A pesar de las innumerables evaluaciones médicas a las que se ha sometido Solas, tiene claro que se le negará la discapacidad. No es extraño, ya que alrededor El 53% de estas solicitudes son denegadas.según datos del Instituto Nacional de la Seguridad Social (INSS). Sin embargo, del despacho de abogados especializado Fiel Estiman que este porcentaje se acerca al 90% del total.

“El gran problema que enfrentamos es que el Seguro Social mete en el mismo saco a aquellas personas que mienten y/o exageran para pedir una pensión por incapacidad laboral permanente y aquellos que realmente no pueden seguir trabajando por las consecuencias y limitaciones de sus patologías. Los médicos evaluadores, en un porcentaje muy alto, piensan precisamente eso, que estamos mintiendo o exagerando y, obviamente, eso hace que la evaluación deje de ser totalmente objetiva”, explica a Infobae España Lorenzo Pérez, presidente de Fiel.

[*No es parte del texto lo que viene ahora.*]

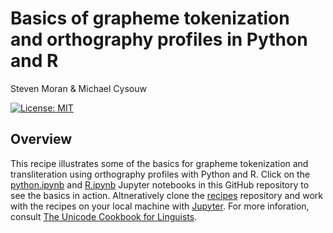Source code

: # Basics of grapheme tokenization and orthography profiles in Python and R

Steven Moran & Michael Cysouw

[![License: MIT](https://img.shields.io/badge/License-MIT-yellow.svg)](https://opensource.org/licenses/MIT)

## Overview

This recipe illustrates some of the basics for grapheme tokenization and transliteration using orthography profiles with Python and R. Click on the [python.ipynb](https://github.com/unicode-cookbook/recipes/blob/master/Basics/python.ipynb) and [R.ipynb](https://github.com/unicode-cookbook/recipes/blob/master/Basics/R.ipynb) Jupyter notebooks in this GitHub repository to see the basics in action. Altneratively clone the [recipes](https://github.com/unicode-cookbook/recipes) repository and work with the recipes on your local machine with [Jupyter](http://jupyter.org/). For more inforation, consult [The Unicode Cookbook for Linguists](https://github.com/unicode-cookbook/cookbook).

Según el abogado, “El filtro que está aplicando la Seguridad Social es un filtro perversoen el que su reflexión es ‘los que realmente no pueden trabajar reclamarán’”. Pero no todos son conscientes de que puede ir a la corte y quienes lo saben no siempre pueden permitírselo. Pérez estima que el proceso, en promedio, dura alrededor de 2.000 euros por cliente“de ahí que más del 70% de las solicitudes que se deniegan no llegan a la vía judicial”, afirma. En Fielhan decidido no cobrar por sus servicios jurídicos a menos que se alcance la invalidez, momento en el que se solicita un pago en función de la pensión obtenida.

“Lo tengo claro, Lucharé, iré a juicio.«Haré lo que sea necesario para luchar por mi derecho», afirma Solas, que lamenta que «la única manera de ganar la discapacidad» es «a través de los juicios». Pero para él lo más importante es trabajar por mejorar el tratamiento del paciente. «Creo que hay que saber distinguir entre decir ‘no’ a tratar mal. Sí, puedes decir «no» si lo intentas bien. «Es lo único que quiero», dice.